--- MATERIAL PROVIDED Enclosed Below ---

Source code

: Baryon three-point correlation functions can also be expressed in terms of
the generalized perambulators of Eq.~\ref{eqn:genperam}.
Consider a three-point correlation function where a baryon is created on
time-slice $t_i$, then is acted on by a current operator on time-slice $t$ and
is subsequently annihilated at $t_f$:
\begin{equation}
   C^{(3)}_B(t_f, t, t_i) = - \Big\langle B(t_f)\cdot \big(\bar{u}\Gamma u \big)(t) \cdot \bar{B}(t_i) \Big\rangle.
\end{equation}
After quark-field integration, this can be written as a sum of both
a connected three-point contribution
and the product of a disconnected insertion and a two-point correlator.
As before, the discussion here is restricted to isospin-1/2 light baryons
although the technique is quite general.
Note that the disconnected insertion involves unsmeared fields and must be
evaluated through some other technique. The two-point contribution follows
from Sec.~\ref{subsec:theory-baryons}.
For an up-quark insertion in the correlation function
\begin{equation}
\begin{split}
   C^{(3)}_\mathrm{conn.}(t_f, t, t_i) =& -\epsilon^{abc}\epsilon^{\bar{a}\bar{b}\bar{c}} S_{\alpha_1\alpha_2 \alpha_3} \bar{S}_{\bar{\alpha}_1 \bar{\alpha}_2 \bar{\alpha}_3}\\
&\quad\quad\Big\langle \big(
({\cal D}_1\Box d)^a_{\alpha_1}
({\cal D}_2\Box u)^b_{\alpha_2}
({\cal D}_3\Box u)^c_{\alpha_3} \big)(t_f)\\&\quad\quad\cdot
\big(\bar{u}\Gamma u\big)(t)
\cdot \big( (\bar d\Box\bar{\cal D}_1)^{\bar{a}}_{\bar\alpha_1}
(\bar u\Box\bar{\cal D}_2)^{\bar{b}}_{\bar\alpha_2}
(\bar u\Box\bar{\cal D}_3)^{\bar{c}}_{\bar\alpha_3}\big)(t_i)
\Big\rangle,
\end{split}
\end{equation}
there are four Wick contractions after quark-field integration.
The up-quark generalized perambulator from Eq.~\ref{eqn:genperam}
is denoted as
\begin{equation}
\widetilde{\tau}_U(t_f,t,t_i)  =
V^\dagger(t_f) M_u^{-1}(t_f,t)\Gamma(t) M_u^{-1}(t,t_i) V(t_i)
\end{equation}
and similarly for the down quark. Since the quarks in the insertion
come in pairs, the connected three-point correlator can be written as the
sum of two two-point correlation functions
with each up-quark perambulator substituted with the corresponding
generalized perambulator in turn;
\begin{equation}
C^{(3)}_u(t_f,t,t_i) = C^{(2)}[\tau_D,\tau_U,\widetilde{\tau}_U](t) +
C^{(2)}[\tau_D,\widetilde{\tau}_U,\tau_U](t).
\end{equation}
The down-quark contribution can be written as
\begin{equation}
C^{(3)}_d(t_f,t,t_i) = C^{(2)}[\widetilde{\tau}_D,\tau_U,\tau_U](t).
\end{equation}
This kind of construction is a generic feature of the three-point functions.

--- End of Enclosed MATERIAL PROVIDED ---
--- MATERIAL PROVIDED Enclosed Below ---

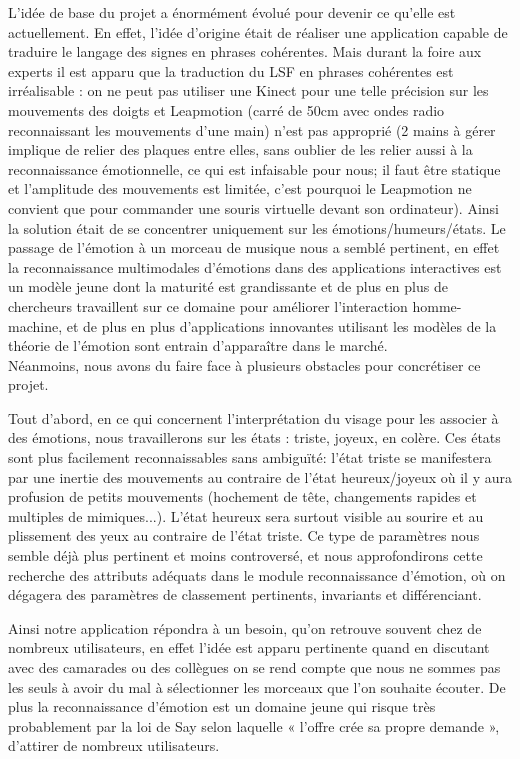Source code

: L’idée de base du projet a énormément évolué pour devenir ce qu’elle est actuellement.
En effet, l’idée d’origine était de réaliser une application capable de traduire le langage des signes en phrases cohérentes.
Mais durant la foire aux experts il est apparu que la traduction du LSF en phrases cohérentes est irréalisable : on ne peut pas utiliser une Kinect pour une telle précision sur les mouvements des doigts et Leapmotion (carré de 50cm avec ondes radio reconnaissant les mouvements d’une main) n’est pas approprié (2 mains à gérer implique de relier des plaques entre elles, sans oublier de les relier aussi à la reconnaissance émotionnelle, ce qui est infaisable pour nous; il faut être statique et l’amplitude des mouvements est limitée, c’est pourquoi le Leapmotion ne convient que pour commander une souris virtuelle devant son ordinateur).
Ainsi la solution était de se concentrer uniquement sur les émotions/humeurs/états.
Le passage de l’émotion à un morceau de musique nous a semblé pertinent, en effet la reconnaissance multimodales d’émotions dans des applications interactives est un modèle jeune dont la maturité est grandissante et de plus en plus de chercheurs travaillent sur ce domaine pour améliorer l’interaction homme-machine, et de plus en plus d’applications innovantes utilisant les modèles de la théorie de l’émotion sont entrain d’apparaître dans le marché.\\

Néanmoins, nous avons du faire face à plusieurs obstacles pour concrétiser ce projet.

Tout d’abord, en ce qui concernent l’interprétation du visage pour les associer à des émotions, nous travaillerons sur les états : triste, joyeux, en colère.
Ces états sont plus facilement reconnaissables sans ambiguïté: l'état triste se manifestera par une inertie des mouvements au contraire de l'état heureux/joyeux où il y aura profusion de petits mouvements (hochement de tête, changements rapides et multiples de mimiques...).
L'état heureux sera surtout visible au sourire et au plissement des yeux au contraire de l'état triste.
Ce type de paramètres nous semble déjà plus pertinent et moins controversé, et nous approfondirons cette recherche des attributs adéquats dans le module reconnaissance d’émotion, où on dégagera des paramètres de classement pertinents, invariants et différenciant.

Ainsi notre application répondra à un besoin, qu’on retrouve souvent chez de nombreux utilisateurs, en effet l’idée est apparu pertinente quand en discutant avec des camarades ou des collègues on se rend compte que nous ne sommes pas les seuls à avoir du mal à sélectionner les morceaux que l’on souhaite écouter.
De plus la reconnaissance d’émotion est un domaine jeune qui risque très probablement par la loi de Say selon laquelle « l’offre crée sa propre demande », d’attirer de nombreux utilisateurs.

--- End of Enclosed MATERIAL PROVIDED ---

- _WORK REQUEST_:
Among the lines of the data, which ones contain the word "domaine"? Show them.

- _WRITTEN ANSWER_:
Le passage de l’émotion à un morceau de musique nous a semblé pertinent, en effet la reconnaissance multimodales d’émotions dans des applications interactives est un modèle jeune dont la maturité est grandissante et de plus en plus de chercheurs travaillent sur ce domaine pour améliorer l’interaction homme-machine, et de plus en plus d’applications innovantes utilisant les modèles de la théorie de l’émotion sont entrain d’apparaître dans le marché.\\
De plus la reconnaissance d’émotion est un domaine jeune qui risque très probablement par la loi de Say selon laquelle « l’offre crée sa propre demande », d’attirer de nombreux utilisateurs.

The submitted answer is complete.